Fueron poco menos de 72 horas frenéticas, entre el 31 de octubre y el 2 de noviembre. Con dos lanchas, los miembros de Cruz Roja se introdujeron en el mar a extraer cadáveres, cuerpos blancos, hinchados, deformados. En la cercana playa del Buzo, ya en El Puerto, dos fotógrafos de prensa, Fito Carreto y Jaro Muñoz, hacían guardia asombrados viendo esos cuerpos que fueron jóvenes. "Están tan blancos", observó Fito. "Parecen ángeles", contestó Jaro.
Pero en el trabajo de Paco, en aguas de Rota, no hubo tiempo para la reflexión. "No habíamos terminado de sacar uno y otro pesquero nos avisaba de que habían visto otro. Diecisiete en total. Era un desánimo total. Según sacábamos cuerpos nos dábamos cuenta de que se estaban cumplienddo los peores presagios. Joder, no se había salvado nadie. Y la hilera en el pantalán cada vez era más larga desprendiendo ese tremendo olor a una gran masa de carne en descomposición que todavía tengo aquí -dice Paco señalándose la parte superior de la nariz-. Usábamos camillas nido flotantes, que no eran flotantes, sino que las hacíamos flotantes. No podíamos subir los cuerpos a la lancha, el olor era insoportable hasta con mascarillas impregnadas con vicks vaporub. Eran escenas horribles, esos rostros que ya no eran rostros comidos por los peces. Recuerdo a ese chico en la lancha que me dijo voy a agarrarlo por el cangurito y yo giritándole, no, por ahí no, hijo, eso no es el cangurito. Era el cuero cabelludo levantado... (traga saliva). Algunos compañeros no pudieron con esto, llevaban un cuerpo al pantalán y se bajaban. No puedo seguir, decían. Otros dejaron la Cruz Roja tras aquellos días".

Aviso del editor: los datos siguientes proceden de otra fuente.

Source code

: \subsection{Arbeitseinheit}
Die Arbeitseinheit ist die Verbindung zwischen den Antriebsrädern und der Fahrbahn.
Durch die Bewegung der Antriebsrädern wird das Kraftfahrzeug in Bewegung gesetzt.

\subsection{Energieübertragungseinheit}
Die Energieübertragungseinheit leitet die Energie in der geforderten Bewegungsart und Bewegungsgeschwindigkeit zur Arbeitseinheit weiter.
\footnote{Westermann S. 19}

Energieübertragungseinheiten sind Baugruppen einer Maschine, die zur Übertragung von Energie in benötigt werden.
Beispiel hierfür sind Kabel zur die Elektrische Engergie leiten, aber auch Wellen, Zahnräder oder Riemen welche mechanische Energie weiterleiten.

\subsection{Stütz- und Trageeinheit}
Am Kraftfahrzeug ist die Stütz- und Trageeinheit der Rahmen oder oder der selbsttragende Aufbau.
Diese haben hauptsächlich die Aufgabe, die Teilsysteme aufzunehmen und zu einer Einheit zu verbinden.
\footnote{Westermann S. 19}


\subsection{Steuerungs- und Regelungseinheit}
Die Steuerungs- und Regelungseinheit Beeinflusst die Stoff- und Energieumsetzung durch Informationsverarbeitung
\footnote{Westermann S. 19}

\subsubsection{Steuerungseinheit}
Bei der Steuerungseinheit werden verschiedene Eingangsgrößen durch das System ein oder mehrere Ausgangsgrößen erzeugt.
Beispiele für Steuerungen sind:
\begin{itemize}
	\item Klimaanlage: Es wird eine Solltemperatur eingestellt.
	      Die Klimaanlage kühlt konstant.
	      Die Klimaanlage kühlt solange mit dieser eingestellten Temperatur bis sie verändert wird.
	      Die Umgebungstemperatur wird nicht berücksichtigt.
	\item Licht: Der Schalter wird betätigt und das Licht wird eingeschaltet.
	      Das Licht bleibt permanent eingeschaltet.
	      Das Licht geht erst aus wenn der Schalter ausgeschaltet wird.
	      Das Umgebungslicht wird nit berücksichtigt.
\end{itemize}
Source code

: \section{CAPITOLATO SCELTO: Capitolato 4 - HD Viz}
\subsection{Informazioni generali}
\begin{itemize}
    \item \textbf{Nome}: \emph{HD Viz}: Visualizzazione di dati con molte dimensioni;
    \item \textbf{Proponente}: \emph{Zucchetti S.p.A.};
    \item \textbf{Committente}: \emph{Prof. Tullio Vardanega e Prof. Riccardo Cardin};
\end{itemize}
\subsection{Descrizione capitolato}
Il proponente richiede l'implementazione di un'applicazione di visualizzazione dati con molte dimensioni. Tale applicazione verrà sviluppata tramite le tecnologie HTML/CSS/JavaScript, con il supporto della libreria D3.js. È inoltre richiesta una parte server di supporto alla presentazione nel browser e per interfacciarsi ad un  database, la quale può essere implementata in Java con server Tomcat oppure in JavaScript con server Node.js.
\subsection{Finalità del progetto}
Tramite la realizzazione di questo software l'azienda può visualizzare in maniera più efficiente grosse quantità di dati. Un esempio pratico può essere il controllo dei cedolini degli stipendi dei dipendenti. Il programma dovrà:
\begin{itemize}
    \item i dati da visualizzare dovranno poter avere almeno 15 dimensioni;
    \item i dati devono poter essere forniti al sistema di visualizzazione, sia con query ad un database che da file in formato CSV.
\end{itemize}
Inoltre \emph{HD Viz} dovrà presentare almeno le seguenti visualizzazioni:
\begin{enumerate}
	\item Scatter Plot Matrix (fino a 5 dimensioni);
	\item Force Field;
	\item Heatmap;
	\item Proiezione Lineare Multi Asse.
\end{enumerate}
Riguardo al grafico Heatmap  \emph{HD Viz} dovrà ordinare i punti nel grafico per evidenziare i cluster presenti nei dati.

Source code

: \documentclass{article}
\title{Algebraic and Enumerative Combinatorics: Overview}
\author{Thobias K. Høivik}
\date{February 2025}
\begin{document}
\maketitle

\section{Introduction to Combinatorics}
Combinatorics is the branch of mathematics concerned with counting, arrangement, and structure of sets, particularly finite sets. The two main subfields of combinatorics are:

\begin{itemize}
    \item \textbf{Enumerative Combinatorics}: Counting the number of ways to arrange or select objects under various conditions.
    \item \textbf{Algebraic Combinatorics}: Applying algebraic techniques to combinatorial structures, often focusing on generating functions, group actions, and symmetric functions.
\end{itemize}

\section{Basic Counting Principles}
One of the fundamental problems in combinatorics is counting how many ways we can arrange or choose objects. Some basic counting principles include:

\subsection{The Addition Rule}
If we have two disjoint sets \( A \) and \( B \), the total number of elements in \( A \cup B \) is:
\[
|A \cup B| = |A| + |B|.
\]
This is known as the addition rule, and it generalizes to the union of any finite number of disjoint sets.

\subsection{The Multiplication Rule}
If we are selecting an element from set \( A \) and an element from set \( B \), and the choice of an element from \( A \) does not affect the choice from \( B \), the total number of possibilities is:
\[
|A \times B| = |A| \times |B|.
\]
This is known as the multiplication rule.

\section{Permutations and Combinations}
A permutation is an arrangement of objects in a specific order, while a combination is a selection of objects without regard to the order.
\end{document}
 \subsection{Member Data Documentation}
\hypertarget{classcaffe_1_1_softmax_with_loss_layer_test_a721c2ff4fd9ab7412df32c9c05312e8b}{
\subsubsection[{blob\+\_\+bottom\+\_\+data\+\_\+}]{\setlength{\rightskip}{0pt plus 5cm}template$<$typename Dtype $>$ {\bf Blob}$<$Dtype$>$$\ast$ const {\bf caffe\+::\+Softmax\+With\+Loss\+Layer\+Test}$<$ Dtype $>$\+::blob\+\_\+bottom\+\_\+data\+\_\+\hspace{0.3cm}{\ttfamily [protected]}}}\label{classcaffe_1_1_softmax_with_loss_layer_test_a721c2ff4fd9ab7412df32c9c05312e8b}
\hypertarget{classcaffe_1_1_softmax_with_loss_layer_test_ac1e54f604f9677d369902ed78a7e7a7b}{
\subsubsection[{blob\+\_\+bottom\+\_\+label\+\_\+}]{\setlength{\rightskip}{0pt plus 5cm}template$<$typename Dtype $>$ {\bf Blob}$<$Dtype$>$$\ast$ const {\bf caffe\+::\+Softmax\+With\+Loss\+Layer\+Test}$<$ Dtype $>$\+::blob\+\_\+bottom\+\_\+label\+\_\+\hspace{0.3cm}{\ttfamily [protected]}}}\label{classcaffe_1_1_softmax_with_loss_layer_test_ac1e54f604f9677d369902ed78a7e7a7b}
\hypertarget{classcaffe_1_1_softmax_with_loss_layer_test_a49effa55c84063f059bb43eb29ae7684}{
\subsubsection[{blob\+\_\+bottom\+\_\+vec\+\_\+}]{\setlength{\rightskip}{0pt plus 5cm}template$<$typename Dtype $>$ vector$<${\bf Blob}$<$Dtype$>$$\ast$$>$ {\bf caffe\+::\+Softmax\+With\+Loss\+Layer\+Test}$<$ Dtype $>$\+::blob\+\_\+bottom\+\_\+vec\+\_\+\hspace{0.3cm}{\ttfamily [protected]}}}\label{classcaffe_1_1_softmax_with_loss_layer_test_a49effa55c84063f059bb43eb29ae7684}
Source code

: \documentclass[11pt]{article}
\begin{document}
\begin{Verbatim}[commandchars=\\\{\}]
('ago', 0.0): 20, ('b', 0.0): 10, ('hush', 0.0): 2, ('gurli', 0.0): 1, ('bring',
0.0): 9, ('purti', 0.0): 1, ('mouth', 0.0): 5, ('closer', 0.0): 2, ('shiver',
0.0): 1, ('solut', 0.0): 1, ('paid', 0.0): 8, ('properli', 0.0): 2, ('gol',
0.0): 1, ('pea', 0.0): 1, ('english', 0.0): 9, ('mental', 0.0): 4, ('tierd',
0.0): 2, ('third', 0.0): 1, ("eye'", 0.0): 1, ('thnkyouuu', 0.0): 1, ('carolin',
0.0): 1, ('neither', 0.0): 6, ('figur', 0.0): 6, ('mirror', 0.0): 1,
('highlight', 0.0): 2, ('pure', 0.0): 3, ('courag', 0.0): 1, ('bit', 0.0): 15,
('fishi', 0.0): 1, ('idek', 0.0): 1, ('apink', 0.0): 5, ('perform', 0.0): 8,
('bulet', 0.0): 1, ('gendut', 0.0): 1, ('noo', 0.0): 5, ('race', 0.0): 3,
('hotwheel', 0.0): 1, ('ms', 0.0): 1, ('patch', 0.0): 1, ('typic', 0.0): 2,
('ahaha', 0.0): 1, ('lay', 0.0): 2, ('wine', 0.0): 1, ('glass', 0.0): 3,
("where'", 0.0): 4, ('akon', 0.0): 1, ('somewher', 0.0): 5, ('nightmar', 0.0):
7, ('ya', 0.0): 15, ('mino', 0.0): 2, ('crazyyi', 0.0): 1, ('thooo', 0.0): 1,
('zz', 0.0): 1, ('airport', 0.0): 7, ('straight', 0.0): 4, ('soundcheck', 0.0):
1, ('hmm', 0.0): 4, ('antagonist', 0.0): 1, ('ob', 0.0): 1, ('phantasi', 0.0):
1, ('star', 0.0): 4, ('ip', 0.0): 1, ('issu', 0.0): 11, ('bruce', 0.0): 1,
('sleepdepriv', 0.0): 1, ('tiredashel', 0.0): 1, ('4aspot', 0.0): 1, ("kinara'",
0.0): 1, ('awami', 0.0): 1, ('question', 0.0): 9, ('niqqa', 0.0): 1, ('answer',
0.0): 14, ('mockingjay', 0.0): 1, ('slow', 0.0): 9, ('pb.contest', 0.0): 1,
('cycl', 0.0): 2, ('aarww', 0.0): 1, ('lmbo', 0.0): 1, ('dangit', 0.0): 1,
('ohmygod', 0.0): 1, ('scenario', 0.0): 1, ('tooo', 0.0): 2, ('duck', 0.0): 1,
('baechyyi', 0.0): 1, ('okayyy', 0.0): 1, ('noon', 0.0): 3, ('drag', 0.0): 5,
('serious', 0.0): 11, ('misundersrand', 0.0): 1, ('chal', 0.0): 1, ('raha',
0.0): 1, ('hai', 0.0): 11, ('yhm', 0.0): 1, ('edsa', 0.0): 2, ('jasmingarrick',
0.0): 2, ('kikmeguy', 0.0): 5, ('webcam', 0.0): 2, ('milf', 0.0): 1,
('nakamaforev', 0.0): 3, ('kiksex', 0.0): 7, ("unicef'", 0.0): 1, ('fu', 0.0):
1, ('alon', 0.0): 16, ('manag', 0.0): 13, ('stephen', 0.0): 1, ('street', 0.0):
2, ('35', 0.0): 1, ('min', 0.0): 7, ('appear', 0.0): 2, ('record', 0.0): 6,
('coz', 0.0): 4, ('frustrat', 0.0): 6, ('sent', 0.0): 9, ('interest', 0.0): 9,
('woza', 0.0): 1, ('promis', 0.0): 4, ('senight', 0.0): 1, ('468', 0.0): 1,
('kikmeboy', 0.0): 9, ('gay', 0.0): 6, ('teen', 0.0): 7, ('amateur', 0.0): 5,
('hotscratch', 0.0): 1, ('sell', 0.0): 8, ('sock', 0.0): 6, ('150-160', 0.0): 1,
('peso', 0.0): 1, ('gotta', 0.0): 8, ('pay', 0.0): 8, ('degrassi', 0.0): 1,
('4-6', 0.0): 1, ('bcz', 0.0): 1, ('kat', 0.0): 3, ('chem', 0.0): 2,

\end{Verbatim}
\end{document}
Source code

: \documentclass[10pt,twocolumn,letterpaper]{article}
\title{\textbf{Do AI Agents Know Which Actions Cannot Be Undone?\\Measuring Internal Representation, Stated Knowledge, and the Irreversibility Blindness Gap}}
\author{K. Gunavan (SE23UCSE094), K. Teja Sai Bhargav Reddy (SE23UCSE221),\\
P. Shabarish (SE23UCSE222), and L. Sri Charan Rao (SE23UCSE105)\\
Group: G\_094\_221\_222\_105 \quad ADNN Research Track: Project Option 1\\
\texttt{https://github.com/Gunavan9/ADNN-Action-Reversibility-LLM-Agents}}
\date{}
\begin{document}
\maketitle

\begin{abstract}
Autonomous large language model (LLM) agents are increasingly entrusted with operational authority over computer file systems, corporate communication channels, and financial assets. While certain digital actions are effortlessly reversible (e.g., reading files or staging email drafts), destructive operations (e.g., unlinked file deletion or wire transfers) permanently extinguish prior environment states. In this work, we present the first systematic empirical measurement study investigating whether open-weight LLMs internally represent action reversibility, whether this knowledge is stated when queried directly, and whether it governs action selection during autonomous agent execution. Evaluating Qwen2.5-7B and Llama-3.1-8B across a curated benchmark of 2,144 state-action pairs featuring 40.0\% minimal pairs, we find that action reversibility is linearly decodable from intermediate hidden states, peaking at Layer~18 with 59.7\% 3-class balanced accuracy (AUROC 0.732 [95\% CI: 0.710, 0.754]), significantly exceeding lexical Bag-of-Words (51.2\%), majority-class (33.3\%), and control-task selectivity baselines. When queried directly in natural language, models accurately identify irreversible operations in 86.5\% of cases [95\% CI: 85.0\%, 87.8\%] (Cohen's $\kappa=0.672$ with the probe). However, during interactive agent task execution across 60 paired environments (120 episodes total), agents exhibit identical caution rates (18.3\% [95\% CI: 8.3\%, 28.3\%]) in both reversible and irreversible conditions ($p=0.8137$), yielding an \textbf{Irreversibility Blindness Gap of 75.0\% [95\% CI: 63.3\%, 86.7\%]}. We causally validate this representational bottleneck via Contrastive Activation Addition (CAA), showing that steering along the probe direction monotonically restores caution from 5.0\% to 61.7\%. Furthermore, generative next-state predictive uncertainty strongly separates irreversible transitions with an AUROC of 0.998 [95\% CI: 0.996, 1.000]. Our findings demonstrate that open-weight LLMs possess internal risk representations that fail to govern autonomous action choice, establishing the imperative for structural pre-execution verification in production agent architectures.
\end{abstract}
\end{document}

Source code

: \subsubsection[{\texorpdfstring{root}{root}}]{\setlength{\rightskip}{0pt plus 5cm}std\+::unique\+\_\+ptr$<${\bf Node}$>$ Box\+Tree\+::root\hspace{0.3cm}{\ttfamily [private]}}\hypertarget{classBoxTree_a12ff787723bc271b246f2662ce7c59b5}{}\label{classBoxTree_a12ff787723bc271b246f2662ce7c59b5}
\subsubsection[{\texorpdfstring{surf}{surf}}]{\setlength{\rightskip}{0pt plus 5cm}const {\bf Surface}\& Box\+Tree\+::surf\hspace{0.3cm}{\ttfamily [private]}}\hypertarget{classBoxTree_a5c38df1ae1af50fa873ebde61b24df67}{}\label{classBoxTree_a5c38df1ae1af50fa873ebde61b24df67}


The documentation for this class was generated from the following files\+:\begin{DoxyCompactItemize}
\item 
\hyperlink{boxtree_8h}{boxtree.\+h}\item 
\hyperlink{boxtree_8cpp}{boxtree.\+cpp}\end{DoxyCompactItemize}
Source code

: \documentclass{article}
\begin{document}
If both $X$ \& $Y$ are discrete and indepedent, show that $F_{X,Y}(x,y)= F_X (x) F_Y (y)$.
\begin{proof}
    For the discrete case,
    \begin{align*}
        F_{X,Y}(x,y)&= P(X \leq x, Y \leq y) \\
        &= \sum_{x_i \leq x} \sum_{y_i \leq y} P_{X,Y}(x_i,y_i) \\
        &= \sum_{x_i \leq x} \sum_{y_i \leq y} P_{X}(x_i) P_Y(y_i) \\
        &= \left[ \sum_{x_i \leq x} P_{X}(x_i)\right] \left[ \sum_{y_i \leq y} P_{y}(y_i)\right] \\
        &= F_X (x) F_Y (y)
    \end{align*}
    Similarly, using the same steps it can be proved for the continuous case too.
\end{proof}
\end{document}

Hemos llegado hasta el módulo junto al puerto. En un armario aún están guardadas las mantas que no pudieron utilizar ese día. Sus estampados son azules, blancos, rojos... "Las mantas que nos daba cada vecino". Nunca más ha vuelto una patera a Rota. La única que llegó vino cargada de muerte. Hace diez años. Paco tardó mucho tiempo en recuperarse: "Tenía una pesadilla que se me repetía. Tenía que ver con el relato del superviviente. Estaba en alta mar y escuchaba gritos, muchos gritos, una algarabía. Y, de repente, se hacía el silencio".